Muerte súbita son, al menos cuatro historias; historias que se multiplican a través de la proliferación de sus personajes circundantes e ideas. Dos de ellas acontecen hace siglos: un desopilante juego de pallacorda entre dos genios, Quevedo y Caravaggio (y una pelota hecha de pelos realmente herejes que da vueltas por Europa y la vida de algunos papas no tan santos y vergas enhiestas y reflexiones sobre el arte de la Contrarreforma); una particular revisión de algunos avatares alrededor de la conquista de México (Cortés y Marina aparecen por supuesto; obispos deleznables y de los otros como Quiroga—que quiere recrear la utopía de Moro por las tierras purépechas donde antes estuviera la fantástica ciudad de Tzintzuntzan; nobles indígenas que traicionan y son traicionados, artistas ídem capaces de crear la más alucinante de las mitras papales con plumas de pájaros…); y los vuelos de esas plumas y las navegaciones de un lado a otro de esos hombres y algunas mujeres… O sea, suceden tantas cosas y tan variadas que el mismo narrador pareciera confundirse y perderse en esta maraña exquisita: “No sé, mientras lo escribo sobre qué es este libro. Qué cuenta. NO es exactamente sobre un partido de tenis. Tampoco es un libro sobre la lenta y misteriosa integración de América a lo que llamamos con desorientación obscena ‘el mundo occidental’… Tal vez sea un libro que se trata solamente de cómo se podría contar ese libro, tal vez todos los libros se traten sólo de eso. Un libro con vaivenes, como un juego de tenis.”
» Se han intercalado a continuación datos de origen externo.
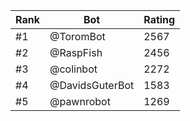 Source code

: Rank|Bot|Rating
---|---|---
#1|@ToromBot|2567
#2|@RaspFish|2456
#3|@colinbot|2272
#4|@DavidsGuterBot|1583
#5|@pawnrobot|1269
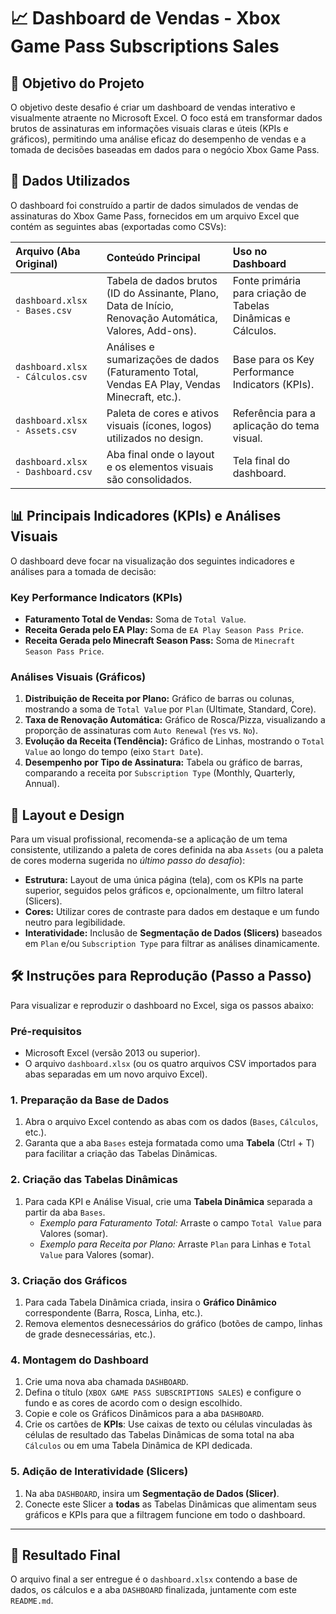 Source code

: # 📈 Dashboard de Vendas - Xbox Game Pass Subscriptions Sales

## 🎯 Objetivo do Projeto

O objetivo deste desafio é criar um dashboard de vendas interativo e visualmente atraente no Microsoft Excel. O foco está em transformar dados brutos de assinaturas em informações visuais claras e úteis (KPIs e gráficos), permitindo uma análise eficaz do desempenho de vendas e a tomada de decisões baseadas em dados para o negócio Xbox Game Pass.

## 📁 Dados Utilizados

O dashboard foi construído a partir de dados simulados de vendas de assinaturas do Xbox Game Pass, fornecidos em um arquivo Excel que contém as seguintes abas (exportadas como CSVs):

| Arquivo (Aba Original) | Conteúdo Principal | Uso no Dashboard |
| :--- | :--- | :--- |
| `dashboard.xlsx - Bases.csv` | Tabela de dados brutos (ID do Assinante, Plano, Data de Início, Renovação Automática, Valores, Add-ons). | Fonte primária para criação de Tabelas Dinâmicas e Cálculos. |
| `dashboard.xlsx - Cálculos.csv` | Análises e sumarizações de dados (Faturamento Total, Vendas EA Play, Vendas Minecraft, etc.). | Base para os Key Performance Indicators (KPIs). |
| `dashboard.xlsx - Assets.csv` | Paleta de cores e ativos visuais (ícones, logos) utilizados no design. | Referência para a aplicação do tema visual. |
| `dashboard.xlsx - Dashboard.csv` | Aba final onde o layout e os elementos visuais são consolidados. | Tela final do dashboard. |

## 📊 Principais Indicadores (KPIs) e Análises Visuais

O dashboard deve focar na visualização dos seguintes indicadores e análises para a tomada de decisão:

### Key Performance Indicators (KPIs)
* **Faturamento Total de Vendas:** Soma de `Total Value`.
* **Receita Gerada pelo EA Play:** Soma de `EA Play Season Pass Price`.
* **Receita Gerada pelo Minecraft Season Pass:** Soma de `Minecraft Season Pass Price`.

### Análises Visuais (Gráficos)
1.  **Distribuição de Receita por Plano:** Gráfico de barras ou colunas, mostrando a soma de `Total Value` por `Plan` (Ultimate, Standard, Core).
2.  **Taxa de Renovação Automática:** Gráfico de Rosca/Pizza, visualizando a proporção de assinaturas com `Auto Renewal` (`Yes` vs. `No`).
3.  **Evolução da Receita (Tendência):** Gráfico de Linhas, mostrando o `Total Value` ao longo do tempo (eixo `Start Date`).
4.  **Desempenho por Tipo de Assinatura:** Tabela ou gráfico de barras, comparando a receita por `Subscription Type` (Monthly, Quarterly, Annual).

## 🎨 Layout e Design

Para um visual profissional, recomenda-se a aplicação de um tema consistente, utilizando a paleta de cores definida na aba `Assets` (ou a paleta de cores moderna sugerida no *último passo do desafio*):

* **Estrutura:** Layout de uma única página (tela), com os KPIs na parte superior, seguidos pelos gráficos e, opcionalmente, um filtro lateral (Slicers).
* **Cores:** Utilizar cores de contraste para dados em destaque e um fundo neutro para legibilidade.
* **Interatividade:** Inclusão de **Segmentação de Dados (Slicers)** baseados em `Plan` e/ou `Subscription Type` para filtrar as análises dinamicamente.

## 🛠️ Instruções para Reprodução (Passo a Passo)

Para visualizar e reproduzir o dashboard no Excel, siga os passos abaixo:

### Pré-requisitos
* Microsoft Excel (versão 2013 ou superior).
* O arquivo `dashboard.xlsx` (ou os quatro arquivos CSV importados para abas separadas em um novo arquivo Excel).

### 1. Preparação da Base de Dados
1.  Abra o arquivo Excel contendo as abas com os dados (`Bases`, `Cálculos`, etc.).
2.  Garanta que a aba `Bases` esteja formatada como uma **Tabela** (Ctrl + T) para facilitar a criação das Tabelas Dinâmicas.

### 2. Criação das Tabelas Dinâmicas
1.  Para cada KPI e Análise Visual, crie uma **Tabela Dinâmica** separada a partir da aba `Bases`.
    * *Exemplo para Faturamento Total:* Arraste o campo `Total Value` para Valores (somar).
    * *Exemplo para Receita por Plano:* Arraste `Plan` para Linhas e `Total Value` para Valores (somar).

### 3. Criação dos Gráficos
1.  Para cada Tabela Dinâmica criada, insira o **Gráfico Dinâmico** correspondente (Barra, Rosca, Linha, etc.).
2.  Remova elementos desnecessários do gráfico (botões de campo, linhas de grade desnecessárias, etc.).

### 4. Montagem do Dashboard
1.  Crie uma nova aba chamada `DASHBOARD`.
2.  Defina o título (`XBOX GAME PASS SUBSCRIPTIONS SALES`) e configure o fundo e as cores de acordo com o design escolhido.
3.  Copie e cole os Gráficos Dinâmicos para a aba `DASHBOARD`.
4.  Crie os cartões de **KPIs**: Use caixas de texto ou células vinculadas às células de resultado das Tabelas Dinâmicas de soma total na aba `Cálculos` ou em uma Tabela Dinâmica de KPI dedicada.

### 5. Adição de Interatividade (Slicers)
1.  Na aba `DASHBOARD`, insira um **Segmentação de Dados (Slicer)**.
2.  Conecte este Slicer a **todas** as Tabelas Dinâmicas que alimentam seus gráficos e KPIs para que a filtragem funcione em todo o dashboard.

---

## 🚀 Resultado Final

O arquivo final a ser entregue é o `dashboard.xlsx` contendo a base de dados, os cálculos e a aba `DASHBOARD` finalizada, juntamente com este `README.md`. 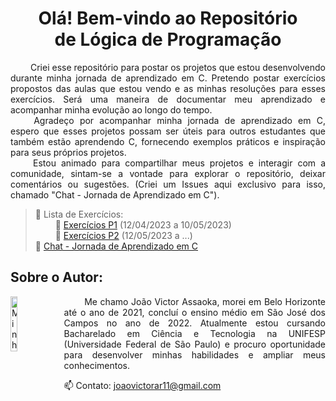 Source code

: <h1  align="center"> Olá! Bem-vindo ao Repositório <br>de Lógica de Programação </h1>
<p align="justify">
&emsp;&emsp; Criei esse repositório para postar os projetos que estou desenvolvendo durante minha jornada de aprendizado em C. Pretendo postar exercícios propostos das aulas que estou vendo e as minhas resoluções para esses exercícios. Será uma maneira de documentar meu aprendizado e acompanhar minha evolução ao longo do tempo.
<br>&emsp;&emsp; Agradeço por acompanhar minha jornada de aprendizado em C, espero que esses projetos possam ser úteis para outros estudantes que também estão aprendendo C, fornecendo exemplos práticos e inspiração para seus próprios projetos.
<br>&emsp;&emsp; Estou animado para compartilhar meus projetos e interagir com a comunidade, sintam-se a vontade para explorar o repositório, deixar comentários ou sugestões. (Criei um Issues aqui exclusivo para isso, chamado "Chat - Jornada de Aprendizado em C").
<p>

> 🔹 Lista de Exercícios:
<br>&emsp;&emsp; 🔸 [Exercícios P1](https://github.com/Assaoka/Minha-Jornada-de-Aprendizado-em-C/tree/main/Exerc%C3%ADcios%20P1#exerc%C3%ADcios) (12/04/2023 a 10/05/2023)
<br>&emsp;&emsp; 🔸 [Exercícios P2](https://github.com/Assaoka/Minha-Jornada-de-Aprendizado-em-C/tree/main/Exerc%C3%ADcios%20P2#exerc%C3%ADcios) (12/05/2023 a ...)
<br>🔹 [Chat - Jornada de Aprendizado em C](https://github.com/Assaoka/Minha-Jornada-de-Aprendizado-em-C/issues/1)
  
##  Sobre o Autor:
<img src="https://avatars.githubusercontent.com/u/130188340?s=200&u=83c9d36fc760730d693236248c76d9464e4b92fc&v=4" alt="Minha Foto" align="left" width="15%" height="15%" style="margin-right: 10px">

<p align="justify">
&emsp;&emsp; Me chamo João Victor Assaoka, morei em Belo Horizonte até o ano de 2021, concluí o ensino médio em São José dos Campos no ano de 2022. Atualmente estou cursando Bacharelado em Ciência e Tecnologia na UNIFESP (Universidade Federal de São Paulo) e procuro oportunidade para desenvolver minhas habilidades e ampliar meus conhecimentos.

📫 Contato: joaovictorar11@gmail.com
</p>

## 
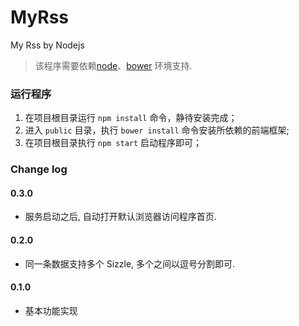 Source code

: # MyRss
My Rss by Nodejs

> 该程序需要依赖[node](http://nodejs.org/)、[bower](http://bower.io/) 环境支持.

### 运行程序
1. 在项目根目录运行 `npm install` 命令，静待安装完成；
2. 进入 `public` 目录，执行 `bower install` 命令安装所依赖的前端框架;
3. 在项目根目录执行 `npm start` 启动程序即可；

### Change log
#### 0.3.0

* 服务启动之后, 自动打开默认浏览器访问程序首页.

#### 0.2.0

* 同一条数据支持多个 Sizzle, 多个之间以逗号分割即可.

#### 0.1.0

* 基本功能实现
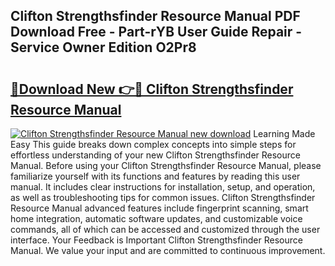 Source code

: ## Clifton Strengthsfinder Resource Manual PDF Download Free - Part-rYB User Guide Repair - Service Owner Edition O2Pr8

# <h2><a href="http://bc78330.oget.top/?id=Clifton+Strengthsfinder+Resource+Manual">🔗Download New 👉🔴 Clifton Strengthsfinder Resource Manual</a></h2>

[![Clifton Strengthsfinder Resource Manual new download](https://i.imgur.com/5g1atiW.png)](http://bc78330.oget.top/?id=Clifton+Strengthsfinder+Resource+Manual)
Learning Made Easy This guide breaks down complex concepts into simple steps for effortless understanding of your new Clifton Strengthsfinder Resource Manual. Before using your Clifton Strengthsfinder Resource Manual, please familiarize yourself with its functions and features by reading this user manual. It includes clear instructions for installation, setup, and operation, as well as troubleshooting tips for common issues. Clifton Strengthsfinder Resource Manual advanced features include fingerprint scanning, smart home integration, automatic software updates, and customizable voice commands, all of which can be accessed and customized through the user interface. Your Feedback is Important Clifton Strengthsfinder Resource Manual. We value your input and are committed to continuous improvement.

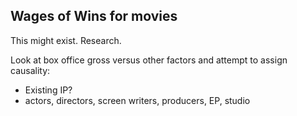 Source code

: ## Wages of Wins for movies

This might exist. Research.

Look at box office gross versus other factors and attempt to assign causality:

* Existing IP?
* actors, directors, screen writers, producers, EP, studio
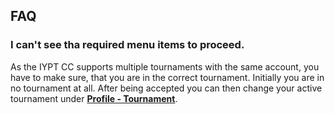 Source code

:
## FAQ

### I can't see tha required menu items to proceed.

As the IYPT CC supports multiple tournaments with the same account, you have to make sure, that you are in the correct tournament. Initially you are in no tournament at all. After being accepted you can then change your active tournament under [**Profile - Tournament**](/account/tournament). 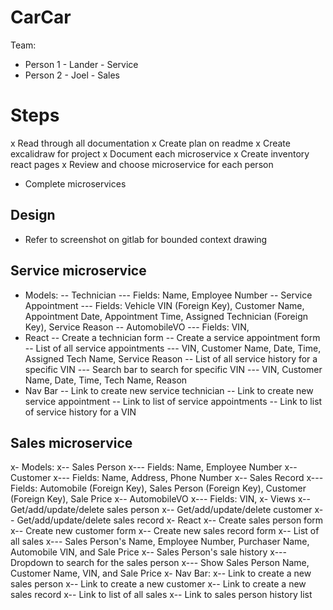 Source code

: # CarCar

Team:

* Person 1 - Lander - Service
* Person 2 - Joel - Sales

# Steps
x Read through all documentation
x Create plan on readme
x Create excalidraw for project
x Document each microservice
x Create inventory react pages
x Review and choose microservice for each person
- Complete microservices

## Design
- Refer to screenshot on gitlab for bounded context drawing

## Service microservice
- Models:
-- Technician
--- Fields: Name, Employee Number
-- Service Appointment
--- Fields: Vehicle VIN (Foreign Key), Customer Name, Appointment Date, Appointment Time, Assigned Technician (Foreign Key), Service Reason
-- AutomobileVO
--- Fields: VIN, 
- React
-- Create a technician form
-- Create a service appointment form
-- List of all service appointments
--- VIN, Customer Name, Date, Time, Assigned Tech Name, Service Reason
-- List of all service history for a specific VIN
--- Search bar to search for specific VIN
--- VIN, Customer Name, Date, Time, Tech Name, Reason
- Nav Bar
-- Link to create new service technician
-- Link to create new service appointment
-- Link to list of service appointments
-- Link to list of service history for a VIN

## Sales microservice
x- Models:
x-- Sales Person
x--- Fields: Name, Employee Number
x-- Customer
x--- Fields: Name, Address, Phone Number
x-- Sales Record
x--- Fields: Automobile (Foreign Key), Sales Person (Foreign Key), Customer (Foreign Key), Sale Price
x-- AutomobileVO
x--- Fields: VIN,
x- Views
x-- Get/add/update/delete sales person
x-- Get/add/update/delete customer
x-- Get/add/update/delete sales record
x- React
x-- Create sales person form
x-- Create new customer form
x-- Create new sales record form
x-- List of all sales
x--- Sales Person's Name, Employee Number, Purchaser Name, Automobile VIN, and Sale Price
x-- Sales Person's sale history
x--- Dropdown to search for the sales person
x--- Show Sales Person Name, Customer Name, VIN, and Sale Price
x- Nav Bar:
x-- Link to create a new sales person
x-- Link to create a new customer
x-- Link to create a new sales record
x-- Link to list of all sales
x-- Link to sales person history list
He aquí la tercera historia: la de la escritura sobre la escritura del libro. La conciencia por parte del escritor de lo que su pluma plasma se ha convertido en una de las marcas de la narrativa latinoamericana de las últimas décadas. En breve: casi no hay novela hoy donde no se marque el proceso de producción de la escritura. Enrigue sabe, además, que no hay escapatoria a ello. En parte, pues le confiere un peso a la historia (aquella con minúsculas pasa a ser también la otra con mayúsculas), y en parte porque permite, de modo quizá paradójico, que la interrupción de la narración logre una mejor amalgama, reúna los trazos y trozos dispersos bajo un aire (y un intento a fin de cuentas imposible) único.
Todo esto, las entretenidas historietas por las calles de Roma y por las del dizque nuevo mundo, las reflexiones sobre la escritura de ellas, podría ser un verdadero plomo o un acto de soberbia literaria de los que ya tenemos demasiados si no fuera por la cuarta historia que se, desde abajo y apenas perceptible, se superpone a las demás. La historia, de nuevo, del narrador (que se identifica con un escritor—el autor podríamos decir saltándonos algunos cursos de básica teoría literaria). Pero esta vez es la del autor que sufre no por su búsqueda del cómo escribir lo que tiene en su mente y frente a sus ojos (todo libro es muchos libros anteriores), sino de su fragilidad y precariedad como ser humano. Como chavo o viejo de cuarenta y cinco años –edad en la que se es demasiado viejo para todo y demasiado joven para todo, nos recuerda, notable, en un momento--, como padre caminando con su hijo por el supermercado, e incluso como profesor en alguna universidad de algún país del norte. En esos momentos aparece el cross a mandíbula sin el cual toda escritura está (y estará) irremediablemente perdida. Son esos pasajes, esa inserción diegética, la que hace de Muerte súbita un suspiro casi necesario. El autor, el escritor, el narrador y con él nosotros, nos sentimos de pronto cercanos a la muerte, el sexo y la belleza que recorre y estalla en la Piazza Navona o en las calles de la antigua Tenochtitlan. Una cercanía lejana, la construcción mágica de un aura (como las iridiscentes y desopilantes plumas y sus necesarios hongos) que nos recuerda que siempre (o casi siempre) leer (como escribir) es leernos a nosotros mismos. Y esa memoria, por súbita que sea, no es menor.